A Saint-Melaine, ils ne furent pas plus heureux : la
nourriture de la maison était insuffisante et
détestable; l'air manquait partout, et si les
prisonniers voulaient ouvrir leurs fenêtres, les
sentinelles leur envoyaient des balles et les " patriotes "

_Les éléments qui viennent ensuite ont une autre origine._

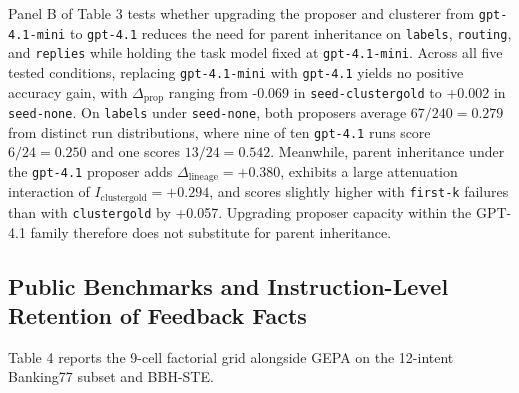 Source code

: \documentclass[10pt]{article}
\begin{document}
Panel B of Table 3 tests whether upgrading the proposer and clusterer
from \texttt{gpt-4.1-mini} to \texttt{gpt-4.1} reduces the need for
parent inheritance on \texttt{labels}, \texttt{routing}, and
\texttt{replies} while holding the task model fixed at
\texttt{gpt-4.1-mini}. Across all five tested conditions, replacing
\texttt{gpt-4.1-mini} with \texttt{gpt-4.1} yields no positive accuracy
gain, with \(\Delta_{\text{prop}}\) ranging from -0.069 in
\texttt{seed-clustergold} to +0.002 in \texttt{seed-none}. On
\texttt{labels} under \texttt{seed-none}, both proposers average
\(67/240 = 0.279\) from distinct run distributions, where nine of ten
\texttt{gpt-4.1} runs score \(6/24 = 0.250\) and one scores
\(13/24 = 0.542\). Meanwhile, parent inheritance under the
\texttt{gpt-4.1} proposer adds \(\Delta_{\text{lineage}} = +0.380\),
exhibits a large attenuation interaction of
\(I_{\text{clustergold}} = +0.294\), and scores slightly higher with
\texttt{first-k} failures than with \texttt{clustergold} by +0.057.
Upgrading proposer capacity within the GPT-4.1 family therefore does not
substitute for parent inheritance.

\hypertarget{public-benchmarks-and-instruction-level-retention-of-feedback-facts}{%
\subsection{Public Benchmarks and Instruction-Level Retention of
Feedback
Facts}\label{public-benchmarks-and-instruction-level-retention-of-feedback-facts}}

Table 4 reports the 9-cell factorial grid alongside GEPA on the
12-intent Banking77 subset and BBH-STE.
\end{document}
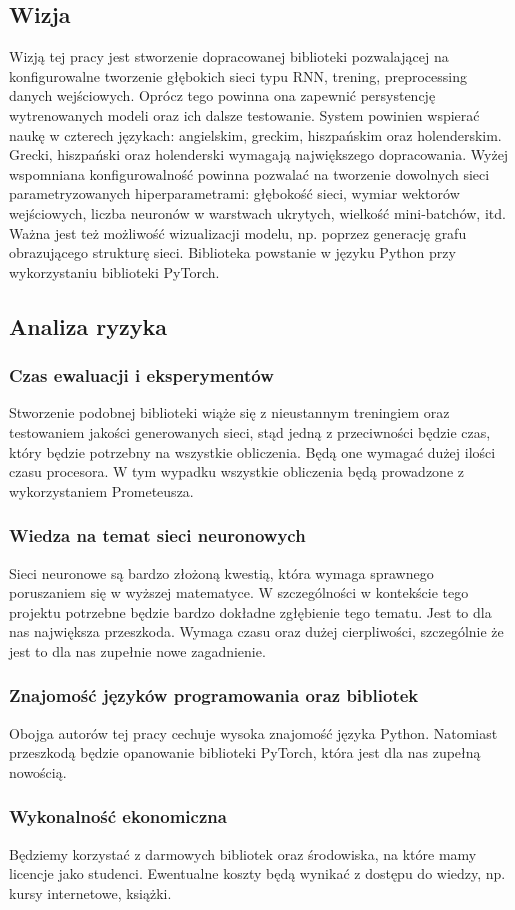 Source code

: \subsection{Wizja}
Wizją tej pracy jest stworzenie dopracowanej biblioteki pozwalającej na konfigurowalne tworzenie 
głębokich sieci typu RNN, trening, preprocessing danych wejściowych. Oprócz tego powinna ona 
zapewnić persystencję wytrenowanych modeli oraz ich dalsze testowanie. System powinien wspierać 
naukę w czterech językach: angielskim, greckim, hiszpańskim oraz holenderskim. Grecki, hiszpański 
oraz holenderski wymagają największego dopracowania. Wyżej wspomniana konfigurowalność powinna 
pozwalać na tworzenie dowolnych sieci parametryzowanych hiperparametrami: głębokość sieci, wymiar 
wektorów wejściowych, liczba neuronów w warstwach ukrytych, wielkość mini-batchów, itd. Ważna jest 
też możliwość wizualizacji modelu, np. poprzez generację grafu obrazującego strukturę sieci. 
Biblioteka powstanie w języku Python przy wykorzystaniu biblioteki PyTorch.

\subsection{Analiza ryzyka}

\subsubsection{Czas ewaluacji i eksperymentów}
Stworzenie podobnej biblioteki wiąże się z nieustannym treningiem oraz testowaniem jakości 
generowanych sieci, stąd jedną z przeciwności będzie czas, który będzie potrzebny na wszystkie 
obliczenia. Będą one wymagać dużej ilości czasu procesora. W tym wypadku wszystkie obliczenia 
będą prowadzone z wykorzystaniem Prometeusza.

\subsubsection{Wiedza na temat sieci neuronowych}
Sieci neuronowe są bardzo złożoną kwestią, która wymaga sprawnego poruszaniem się w wyższej 
matematyce. W szczególności w kontekście tego projektu potrzebne będzie bardzo dokładne zgłębienie 
tego tematu. Jest to dla nas największa przeszkoda. Wymaga czasu oraz dużej cierpliwości, 
szczególnie że jest to dla nas zupełnie nowe zagadnienie.

\subsubsection{Znajomość języków programowania oraz bibliotek }
Obojga autorów tej pracy cechuje wysoka znajomość języka Python. Natomiast przeszkodą będzie 
opanowanie biblioteki PyTorch, która jest dla nas zupełną nowością.

\subsubsection{Wykonalność ekonomiczna }
Będziemy korzystać z darmowych bibliotek oraz środowiska, na które mamy licencje jako studenci. 
Ewentualne koszty będą wynikać z dostępu do wiedzy, np. kursy internetowe, książki.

les accablaient d'injures. La prière et le
bréviaire récité en commun
étaient les seules consolations de ces confesseurs de
la Foi. De Saint-Melaine, on transféra, le 1er octobre
suivant, ceux de ces prêtres reconnus
sexagénaires ou infirmes dans l'ancien couvent de la
Trinité, converti également en prison. Nous
reproduisons plus loin, aux pièces officielles, une
lettre adressée par quelques-uns de ces
détenus, parlant au nom de leurs confrères,
laquelle nous en apprend long sur le fâcheux
état auquel ils étaient réduits. Leur
sort, du reste, ne fut nullement amélioré
lorsqu'on les transféra au Mont-Saint-Michel, le 16
octobre de l'année 1793. (Cf. p. 8.) On les confia, écrit le chanoine Guillotin de
Corson, reproduisant Tresvaux du Fraval (1), à un
ardent révolutionnaire, qui, en qualité de
commissaire, fut chargé de les y conduire. Des gardes
nationaux les escortaient d'une ville à l'autre; on
les logeait dans les églises, où ils n'avaient
que le pavé pour reposer la nuit. A leur
départ de Pontorson, ville la plus voisine du lieu de
leur destination, on vint dire au commissaire que la
marée montait et qu'on ne pouvait passer. " Eh bien !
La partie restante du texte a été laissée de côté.